The Shape of a Movie Star
Think of the most unforgettable Oscars fashion moments. Chances are, a specific shape comes to mind: the statuesque, figure-hugging gown that skims the body before flaring out at the bottom. This is the mermaid, or fishtail, silhouette. It’s a red-carpet
staple for a reason—it radiates confidence, glamour, and drama. From Michelle Williams's saffron Vera Wang in 2006 to Marion Cotillard's Jean Paul Gaultier fish-scale gown in 2008, the silhouette is synonymous with A-list prestige. It’s designed to create a dramatic hourglass figure, hugging the chest and waist, and is a go-to for stars looking to make a timeless, elegant statement. This shape feels so intrinsically linked to Hollywood that it seems born of the modern red carpet itself. But its roots go back much, much further.
The Screen Sirens of the 1930s
The true origins of this body-conscious shape can be traced to the 1930s, the heart of Hollywood's Golden Age. French designer Marcel Rochas is often credited with creating the first mermaid-style gowns during this period. His designs were popularized by a 1933 issue of Vogue, introducing a silhouette that was radically different from the looser styles of the 1920s. In Hollywood, this evolution was accelerated by studio costume designers like MGM's Adrian, who understood that clothing on film was about building a persona. They utilized the bias cut, a technique perfected by Madeleine Vionnet where fabric is cut on the diagonal grain, allowing it to cling and flow over the body like liquid. Actresses like Jean Harlow became icons in these slinky, satin gowns that turned them into on-screen goddesses. The silhouette was about celebrating the natural form, creating a look that was both elegant and undeniably sensual.
The Bombshells of the 1950s
If the '30s created the slinky outline, the 1950s perfected the structured, dramatic hourglass. Following the austerity of World War II, Christian Dior’s 1947 “New Look” collection was a revolution. It featured rounded shoulders, a tightly cinched waist, and extravagant, full skirts, celebrating an opulent and idealized femininity. This new emphasis on an exaggerated hourglass figure became the definitive look of the decade. On the red carpet and on screen, stars like Marilyn Monroe and Grace Kelly embodied this bombshell glamour.

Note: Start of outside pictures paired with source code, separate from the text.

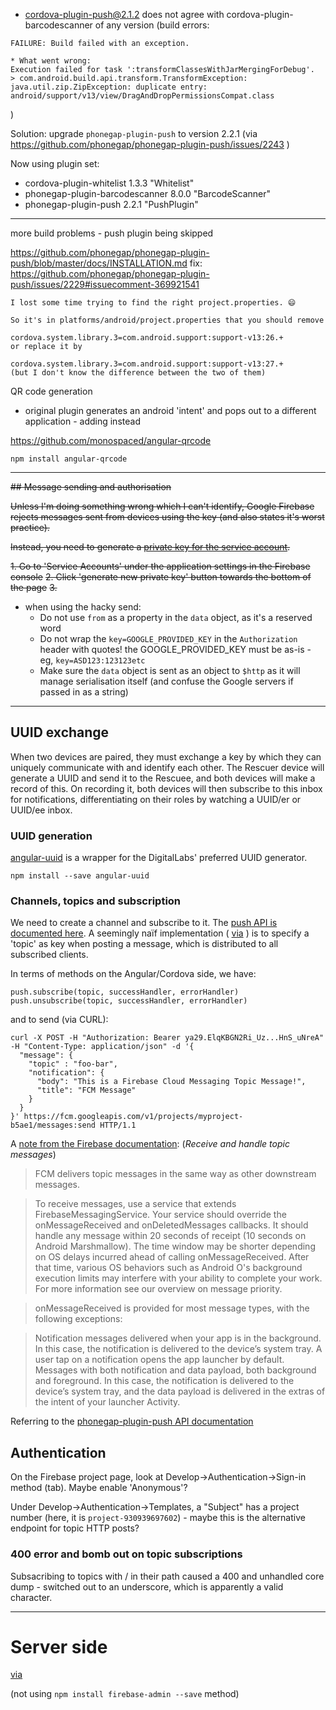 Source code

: - cordova-plugin-push@2.1.2 does not agree with cordova-plugin-barcodescanner of any version (build errors:
```
FAILURE: Build failed with an exception.

* What went wrong:
Execution failed for task ':transformClassesWithJarMergingForDebug'.
> com.android.build.api.transform.TransformException: java.util.zip.ZipException: duplicate entry: android/support/v13/view/DragAndDropPermissionsCompat.class
```
)

Solution: upgrade `phonegap-plugin-push` to version 2.2.1 (via https://github.com/phonegap/phonegap-plugin-push/issues/2243 )

Now using plugin set:
* cordova-plugin-whitelist 1.3.3 "Whitelist"
* phonegap-plugin-barcodescanner 8.0.0 "BarcodeScanner"
* phonegap-plugin-push 2.2.1 "PushPlugin"


---------

more build problems - push plugin being skipped


https://github.com/phonegap/phonegap-plugin-push/blob/master/docs/INSTALLATION.md
fix: https://github.com/phonegap/phonegap-plugin-push/issues/2229#issuecomment-369921541

```
I lost some time trying to find the right project.properties. 😄

So it's in platforms/android/project.properties that you should remove

cordova.system.library.3=com.android.support:support-v13:26.+
or replace it by

cordova.system.library.3=com.android.support:support-v13:27.+
(but I don't know the difference between the two of them)
```

QR code generation

- original plugin generates an android 'intent' and pops out to a different application - adding instead

https://github.com/monospaced/angular-qrcode

`npm install angular-qrcode`

------------

~~## Message sending and authorisation~~

~~Unless I'm doing something wrong which I can't identify, Google Firebase rejects messages sent from devices using the key (and also states it's worst practice).~~

~~Instead, you need to generate a [private key for the service account](https://firebase.google.com/docs/cloud-messaging/auth-server).~~

~~1. Go to 'Service Accounts' under the application settings in the Firebase console~~
~~2. Click 'generate new private key' button towards the bottom of the page~~
~~3.~~

- when using the hacky send:
	- Do not use `from` as a property in the `data` object, as it's a reserved word
	- Do not wrap the `key=GOOGLE_PROVIDED_KEY` in the `Authorization` header with quotes! the GOOGLE_PROVIDED_KEY must be as-is - eg, `key=ASD123:123123etc`
	- Make sure the `data` object is sent as an object to `$http` as it will manage serialisation itself (and confuse the Google servers if passed in as a string)

-----

## UUID exchange

When two devices are paired, they must exchange a key by which they can uniquely communicate with and identify each other. The Rescuer device will generate a UUID and send it to the Rescuee, and both devices will make a record of this. On recording it, both devices will then subscribe to this inbox for notifications, differentiating on their roles by watching a UUID/er or UUID/ee inbox.

### UUID generation

[angular-uuid](https://github.com/munkychop/angular-uuid) is a wrapper for the DigitalLabs' preferred UUID generator.

`npm install --save angular-uuid`

### Channels, topics and subscription

We need to create a channel and subscribe to it. The [push API is documented here](https://github.com/phonegap/phonegap-plugin-push/blob/master/docs/API.md). A seemingly naïf implementation ( [via](https://firebase.google.com/docs/cloud-messaging/android/topic-messaging) ) is to specify a 'topic' as key when posting a message, which is distributed to all subscribed clients.

In terms of methods on the Angular/Cordova side, we have:

`push.subscribe(topic, successHandler, errorHandler)`
`push.unsubscribe(topic, successHandler, errorHandler)`

and to send (via CURL):

```
curl -X POST -H "Authorization: Bearer ya29.ElqKBGN2Ri_Uz...HnS_uNreA" -H "Content-Type: application/json" -d '{
  "message": {
    "topic" : "foo-bar",
    "notification": {
      "body": "This is a Firebase Cloud Messaging Topic Message!",
      "title": "FCM Message"
    }
  }
}' https://fcm.googleapis.com/v1/projects/myproject-b5ae1/messages:send HTTP/1.1
```

A [note from the Firebase documentation](https://firebase.google.com/docs/cloud-messaging/android/topic-messaging): (*Receive and handle topic messages*)

> FCM delivers topic messages in the same way as other downstream messages.

> To receive messages, use a service that extends FirebaseMessagingService. Your service should override the onMessageReceived and onDeletedMessages callbacks. It should handle any message within 20 seconds of receipt (10 seconds on Android Marshmallow). The time window may be shorter depending on OS delays incurred ahead of calling onMessageReceived. After that time, various OS behaviors such as Android O's background execution limits may interfere with your ability to complete your work. For more information see our overview on message priority.

> onMessageReceived is provided for most message types, with the following exceptions:

> Notification messages delivered when your app is in the background. In this case, the notification is delivered to the device’s system tray. A user tap on a notification opens the app launcher by default.
> Messages with both notification and data payload, both background and foreground. In this case, the notification is delivered to the device’s system tray, and the data payload is delivered in the extras of the intent of your launcher Activity.

Referring to the [phonegap-plugin-push API documentation](https://github.com/phonegap/phonegap-plugin-push/blob/master/docs/API.md#pushnotificationcreatechannel)

## Authentication

On the Firebase project page, look at Develop→Authentication→Sign-in method (tab). Maybe enable 'Anonymous'?

Under Develop→Authentication→Templates, a "Subject" has a project number (here, it is `project-930939697602`) - maybe this is the alternative endpoint for topic HTTP posts? 

### 400 error and bomb out on topic subscriptions

Subsacribing to topics with / in their path caused a 400 and unhandled core dump - switched out to an underscore, which is apparently a valid character.



--------------

# Server side

[via](https://firebase.google.com/docs/admin/setup) 

(not using `npm install firebase-admin --save` method)





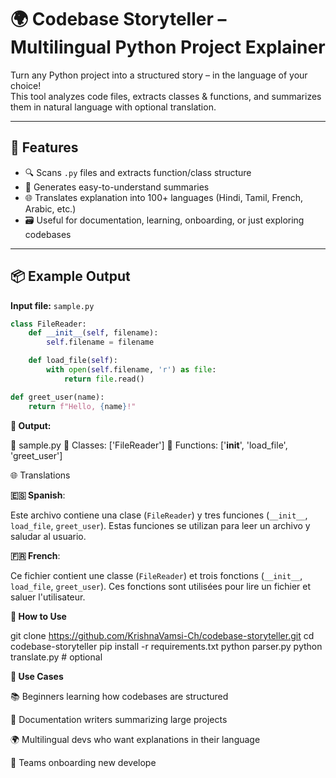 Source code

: # 🌍 Codebase Storyteller – Multilingual Python Project Explainer

Turn any Python project into a structured story – in the language of your choice!  
This tool analyzes code files, extracts classes & functions, and summarizes them in natural language with optional translation.

---

## 🧠 Features

- 🔍 Scans `.py` files and extracts function/class structure  
- 📖 Generates easy-to-understand summaries  
- 🌐 Translates explanation into 100+ languages (Hindi, Tamil, French, Arabic, etc.)  
- 🗃️ Useful for documentation, learning, onboarding, or just exploring codebases  

---

## 📦 Example Output

**Input file:** `sample.py`

```python
class FileReader:
    def __init__(self, filename):
        self.filename = filename

    def load_file(self):
        with open(self.filename, 'r') as file:
            return file.read()

def greet_user(name):
    return f"Hello, {name}!"
```

**🧠 Output:**

📄 sample.py
  🔹 Classes: ['FileReader']
  🔹 Functions: ['__init__', 'load_file', 'greet_user']
  
🌐 Translations

**🇪🇸 Spanish**:

Este archivo contiene una clase (`FileReader`) y tres funciones (`__init__`, `load_file`, `greet_user`).
Estas funciones se utilizan para leer un archivo y saludar al usuario.

**🇫🇷 French**:

Ce fichier contient une classe (`FileReader`) et trois fonctions (`__init__`, `load_file`, `greet_user`).
Ces fonctions sont utilisées pour lire un fichier et saluer l'utilisateur.

**🚀 How to Use**

git clone https://github.com/KrishnaVamsi-Ch/codebase-storyteller.git
cd codebase-storyteller
pip install -r requirements.txt
python parser.py
python translate.py  # optional

**🧭 Use Cases**

📚 Beginners learning how codebases are structured

🧪 Documentation writers summarizing large projects

🌍 Multilingual devs who want explanations in their language

👥 Teams onboarding new develope







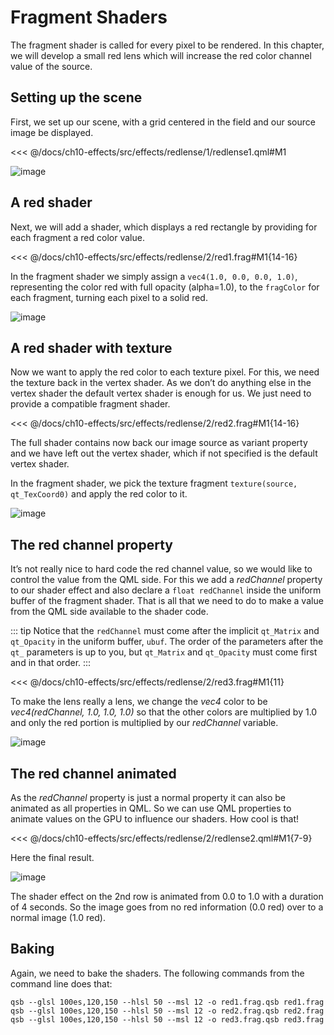 # Fragment Shaders

The fragment shader is called for every pixel to be rendered. In this chapter, we will develop a small red lens which will increase the red color channel value of the source.

## Setting up the scene

First, we set up our scene, with a grid centered in the field and our source image be displayed.

<<< @/docs/ch10-effects/src/effects/redlense/1/redlense1.qml#M1

![image](../../ch10-effects/assets//redlense1.png)

## A red shader

Next, we will add a shader, which displays a red rectangle by providing for each fragment a red color value.

<<< @/docs/ch10-effects/src/effects/redlense/2/red1.frag#M1{14-16}

In the fragment shader we simply assign a `vec4(1.0, 0.0, 0.0, 1.0)`, representing the color red with full opacity (alpha=1.0), to the `fragColor` for each fragment, turning each pixel to a solid red.

![image](../../ch10-effects/assets//redlense2.png)

## A red shader with texture

Now we want to apply the red color to each texture pixel. For this, we need the texture back in the vertex shader. As we don’t do anything else in the vertex shader the default vertex shader is enough for us. We just need to provide a compatible fragment shader.

<<< @/docs/ch10-effects/src/effects/redlense/2/red2.frag#M1{14-16}

The full shader contains now back our image source as variant property and we have left out the vertex shader, which if not specified is the default vertex shader.

In the fragment shader, we pick the texture fragment `texture(source, qt_TexCoord0)` and apply the red color to it.

![image](../../ch10-effects/assets//redlense3.png)

## The red channel property

It’s not really nice to hard code the red channel value, so we would like to control the value from the QML side. For this we add a *redChannel* property to our shader effect and also declare a `float redChannel` inside the uniform buffer of the fragment shader. That is all that we need to do to make a value from the QML side available to the shader code.

::: tip
Notice that the `redChannel` must come after the implicit `qt_Matrix` and `qt_Opacity` in the uniform buffer, `ubuf`. The order of the parameters after the `qt_` parameters is up to you, but `qt_Matrix` and `qt_Opacity` must come first and in that order.
:::

<<< @/docs/ch10-effects/src/effects/redlense/2/red3.frag#M1{11}

To make the lens really a lens, we change the *vec4* color to be *vec4(redChannel, 1.0, 1.0, 1.0)* so that the other colors are multiplied by 1.0 and only the red portion is multiplied by our *redChannel* variable.

![image](../../ch10-effects/assets//redlense4.png)

## The red channel animated

As the *redChannel* property is just a normal property it can also be animated as all properties in QML. So we can use QML properties to animate values on the GPU to influence our shaders. How cool is that!

<<< @/docs/ch10-effects/src/effects/redlense/2/redlense2.qml#M1{7-9}

Here the final result.

![image](../../ch10-effects/assets//redlense5.png)

The shader effect on the 2nd row is animated from 0.0 to 1.0 with a duration of 4 seconds. So the image goes from no red information (0.0 red) over to a normal image (1.0 red).

## Baking

Again, we need to bake the shaders. The following commands from the command line does that:

```
qsb --glsl 100es,120,150 --hlsl 50 --msl 12 -o red1.frag.qsb red1.frag
qsb --glsl 100es,120,150 --hlsl 50 --msl 12 -o red2.frag.qsb red2.frag
qsb --glsl 100es,120,150 --hlsl 50 --msl 12 -o red3.frag.qsb red3.frag
```
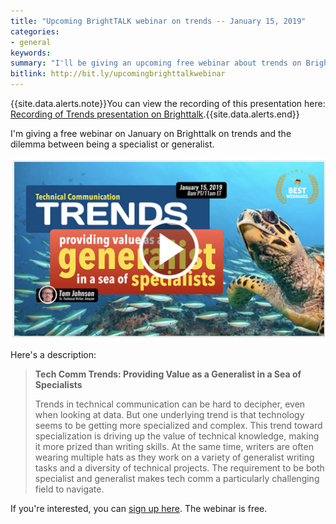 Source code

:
 ```yaml
---
title: "Upcoming BrightTALK webinar on trends -- January 15, 2019"
categories:
- general
keywords:
summary: "I'll be giving an upcoming free webinar about trends on BrightTALK on January 15, 2019."
bitlink: http://bit.ly/upcomingbrighttalkwebinar
---
```


{{site.data.alerts.note}}You can view the recording of this presentation here: <a href='/2019/01/17/recording-brighttalk-trends/'>Recording of Trends presentation on Brighttalk</a>.{{site.data.alerts.end}}

I'm giving a free webinar on January on Brighttalk on trends and the dilemma between being a specialist or generalist.

<a href="https://www.brighttalk.com/webcast/9273/343232"><img src="/images/brighttalkwebinar.png" /></a>

Here's a description:

> **Tech Comm Trends: Providing Value as a Generalist in a Sea of Specialists**
>
> Trends in technical communication can be hard to decipher, even when looking at data. But one underlying trend is that technology seems to be getting more specialized and complex. This trend toward specialization is driving up the value of technical knowledge, making it more prized than writing skills. At the same time, writers are often wearing multiple hats as they work on a variety of generalist writing tasks and a diversity of technical projects. The requirement to be both specialist and generalist makes tech comm a particularly challenging field to navigate.

If you're interested, you can [sign up here](https://www.brighttalk.com/webcast/9273/343232). The webinar is free.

The mermaid gown evolved, incorporating the era's love for structure with boned bodices and stiffer fabrics that sculpted the body before flaring into a dramatic trumpet skirt. This silhouette became a favorite for Hollywood actresses of the '50s, cementing its status as the ultimate symbol of cinematic allure. A famous 1950 Vogue photo of model Lisa Fonssagrives-Penn in a mermaid gown helped skyrocket the style's popularity.
Why Modern Hollywood Still Borrows a Classic
So why does this nearly century-old silhouette remain a red-carpet fixture? It’s not simply a lack of new ideas; it’s a deliberate act of communication. Wearing a gown that evokes the spirit of Grace Kelly or Jean Harlow is a way for a modern star to connect with Hollywood’s powerful mythology. It’s a visual shorthand for timelessness, elegance, and serious star power. In an age of fleeting micro-trends, the classic glamour of Old Hollywood offers something enduring. When a celebrity chooses a mermaid gown, they are stepping into a lineage of legends, signaling that they belong in the pantheon of Hollywood royalty. The silhouette is more than just a dress—it's a tribute, a statement, and a piece of living history, proving that the most powerful looks are the ones that tell a story.